1. Check for empty, length, and get the list header
``````isEmpty() {
return this.size() === 0;
}
size() {
return this.count;
}
}
Copy the code``````
• It’s relatively simple.
1. Convert all elements to strings
``````toString() {
if (this.head == null) { // If the list is empty, an empty string is returned
return ' ';
}
let objString = `The \${this.head.element}`; // Create a variable equal to the element in the header
let current = this.head.next; // is equal to the next reference in the header
for (let i = 1; i < this.size() && current ! =null; i++) { // Loop over all elements
objString = `\${objString}.\${current.element}`; // Make this string equal to the original string plus the current element
current = current.next; // The current element equals the current next reference
}
return objString; // Finally return the string
}
Copy the code``````
• First, if the list is empty, we return an empty string.

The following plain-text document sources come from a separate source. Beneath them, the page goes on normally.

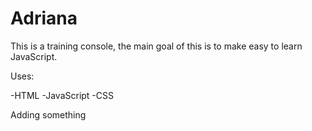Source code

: Adriana
=======

This is a training console, the main goal of this is to make easy to learn JavaScript.

Uses:

-HTML
-JavaScript
-CSS

Adding something
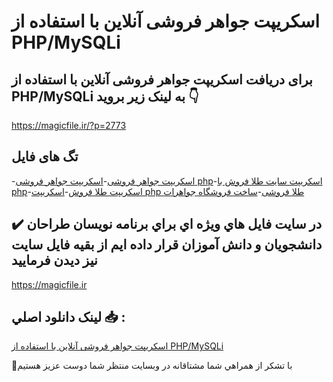 # اسکریپت جواهر فروشی آنلاین با استفاده از PHP/MySQLi

## برای دریافت اسکریپت جواهر فروشی آنلاین با استفاده از PHP/MySQLi به لینک زیر بروید 👇

https://magicfile.ir/?p=2773

## تگ های فایل

-[اسکریپت جواهر فروشی](https://magicfile.ir/product/%d8%a7%d8%b3%da%a9%d8%b1%db%8c%d9%be%d8%aa%d8%ac%d9%88%d8%a7%d9%87%d8%b1-%d9%81%d8%b1%d9%88%d8%b4%db%8c-%d8%a2%d9%86%d9%84%d8%a7%db%8c%d9%86-%d8%a8%d8%a7-php/)-[اسکریپت جواهر فروشی php](https://magicfile.ir/product/%d8%a7%d8%b3%da%a9%d8%b1%db%8c%d9%be%d8%aa%d8%ac%d9%88%d8%a7%d9%87%d8%b1-%d9%81%d8%b1%d9%88%d8%b4%db%8c-%d8%a2%d9%86%d9%84%d8%a7%db%8c%d9%86-%d8%a8%d8%a7-php/)-[اسکریپت سایت طلا فروش با php](https://magicfile.ir/product/%d8%a7%d8%b3%da%a9%d8%b1%db%8c%d9%be%d8%aa%d8%ac%d9%88%d8%a7%d9%87%d8%b1-%d9%81%d8%b1%d9%88%d8%b4%db%8c-%d8%a2%d9%86%d9%84%d8%a7%db%8c%d9%86-%d8%a8%d8%a7-php/)-[اسکریپت طلا فروش](https://magicfile.ir/product/%d8%a7%d8%b3%da%a9%d8%b1%db%8c%d9%be%d8%aa%d8%ac%d9%88%d8%a7%d9%87%d8%b1-%d9%81%d8%b1%d9%88%d8%b4%db%8c-%d8%a2%d9%86%d9%84%d8%a7%db%8c%d9%86-%d8%a8%d8%a7-php/)-[اسکریپت php طلا فروشی](https://magicfile.ir/product/%d8%a7%d8%b3%da%a9%d8%b1%db%8c%d9%be%d8%aa%d8%ac%d9%88%d8%a7%d9%87%d8%b1-%d9%81%d8%b1%d9%88%d8%b4%db%8c-%d8%a2%d9%86%d9%84%d8%a7%db%8c%d9%86-%d8%a8%d8%a7-php/)-[ساخت فروشگاه جواهرات](https://magicfile.ir/product/%d8%a7%d8%b3%da%a9%d8%b1%db%8c%d9%be%d8%aa%d8%ac%d9%88%d8%a7%d9%87%d8%b1-%d9%81%d8%b1%d9%88%d8%b4%db%8c-%d8%a2%d9%86%d9%84%d8%a7%db%8c%d9%86-%d8%a8%d8%a7-php/)

## ✔️ در سايت فايل هاي ويژه اي براي برنامه نويسان طراحان دانشجويان و دانش آموزان قرار داده ايم از بقيه فايل سايت نيز ديدن فرماييد

https://magicfile.ir


## لينک دانلود اصلي 📥 :

[اسکریپت جواهر فروشی آنلاین با استفاده از PHP/MySQLi](https://magicfile.ir/product/%d8%a7%d8%b3%da%a9%d8%b1%db%8c%d9%be%d8%aa%d8%ac%d9%88%d8%a7%d9%87%d8%b1-%d9%81%d8%b1%d9%88%d8%b4%db%8c-%d8%a2%d9%86%d9%84%d8%a7%db%8c%d9%86-%d8%a8%d8%a7-php/) 


🙏با تشکر از همراهي شما مشتاقانه در وبسایت منتظر شما دوست عزیز هستیم

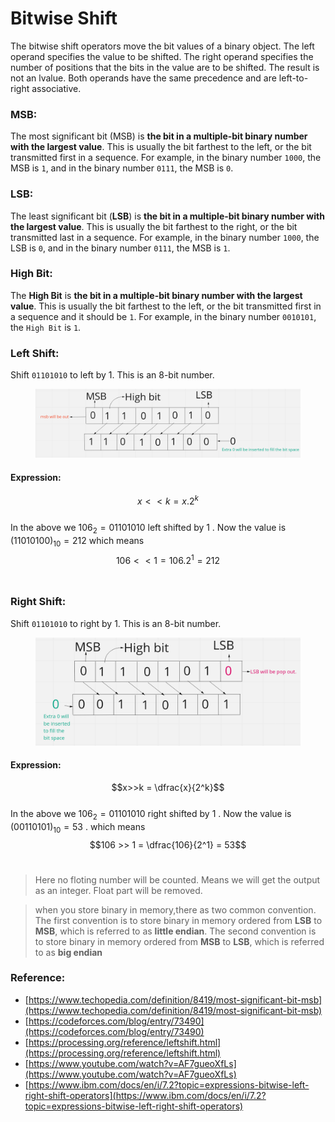 # Bitwise Shift

The bitwise shift operators move the bit values of a binary object. The left operand specifies the value to be shifted. The right operand specifies the number of positions that the bits in the value are to be shifted. The result is not an lvalue. Both operands have the same precedence and are left-to-right associative.

### MSB:

The most significant bit (MSB) is **the bit in a multiple-bit binary number with the largest value**. This is usually the bit farthest to the left, or the bit transmitted first in a sequence. For example, in the binary number `1000`, the MSB is `1`, and in the binary number `0111`, the MSB is `0`.

### LSB:

The least significant bit (**LSB**) is **the bit in a multiple-bit binary number with the largest value**. This is usually the bit farthest to the right, or the bit transmitted last in a sequence. For example, in the binary number `1000`, the LSB is `0`, and in the binary number `0111`, the MSB is `1`.

### High Bit:

The **High Bit** is **the bit in a multiple-bit binary number with the largest value**. This is usually the bit farthest to the left, or the bit transmitted first in a sequence and it should be `1`. For example, in the binary number `0010101`, the `High Bit` is `1`.

### Left Shift:

Shift `01101010` to left by 1. This is an 8-bit number.

<figure><img src="../../.gitbook/assets/left_shift.png" alt=""><figcaption></figcaption></figure>

#### Expression:

$$x << k = x.2^k$$\
In the above we   $106_{2} = 01101010$    left shifted by 1 . Now the value is  $(11010100)_{10}= 212$ which means\
$$106 << 1 = 106.2^1 = 212$$​

### Right Shift:

Shift `01101010` to right by 1. This is an 8-bit number.

<figure><img src="../../.gitbook/assets/right_shift.png" alt=""><figcaption></figcaption></figure>

#### Expression:

$$x>>k = \dfrac{x}{2^k}$$\
In the above we $106_{2} = 01101010$ right shifted by 1 . Now the value is $(00110101)_{10}= 53$ . which means\
$$106 >> 1 = \dfrac{106}{2^1} = 53$$​

> Here no floting number will be counted. Means we will get the output as an integer. Float part will be removed.

> when you store binary in memory,there as two common convention. The first convention is to store binary in memory ordered from **LSB** to **MSB**, which is referred to as **little endian**. The second convention is to store binary in memory ordered from **MSB** to **LSB**, which is referred to as **big endian**

### Reference:

* [https://www.techopedia.com/definition/8419/most-significant-bit-msb](https://www.techopedia.com/definition/8419/most-significant-bit-msb)
* [https://codeforces.com/blog/entry/73490](https://codeforces.com/blog/entry/73490)
* [https://processing.org/reference/leftshift.html](https://processing.org/reference/leftshift.html)
* [https://www.youtube.com/watch?v=AF7gueoXfLs](https://www.youtube.com/watch?v=AF7gueoXfLs)
* [https://www.ibm.com/docs/en/i/7.2?topic=expressions-bitwise-left-right-shift-operators](https://www.ibm.com/docs/en/i/7.2?topic=expressions-bitwise-left-right-shift-operators)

• If there is a value we initialize the string returned by the method with the value of the first element in the list.
• We then iterate over all the other elements in the list, adding element values to the string.
• Finally, return the string.

The last

• That’s all for today’s notes, and I’ll write another article about various enhancements to linked lists when I have time. In conclusion, after reading this chapter, I think linked lists are more suitable for adding and deleting operations than arrays, while arrays are more suitable for storing some relatively fixed ordered collections.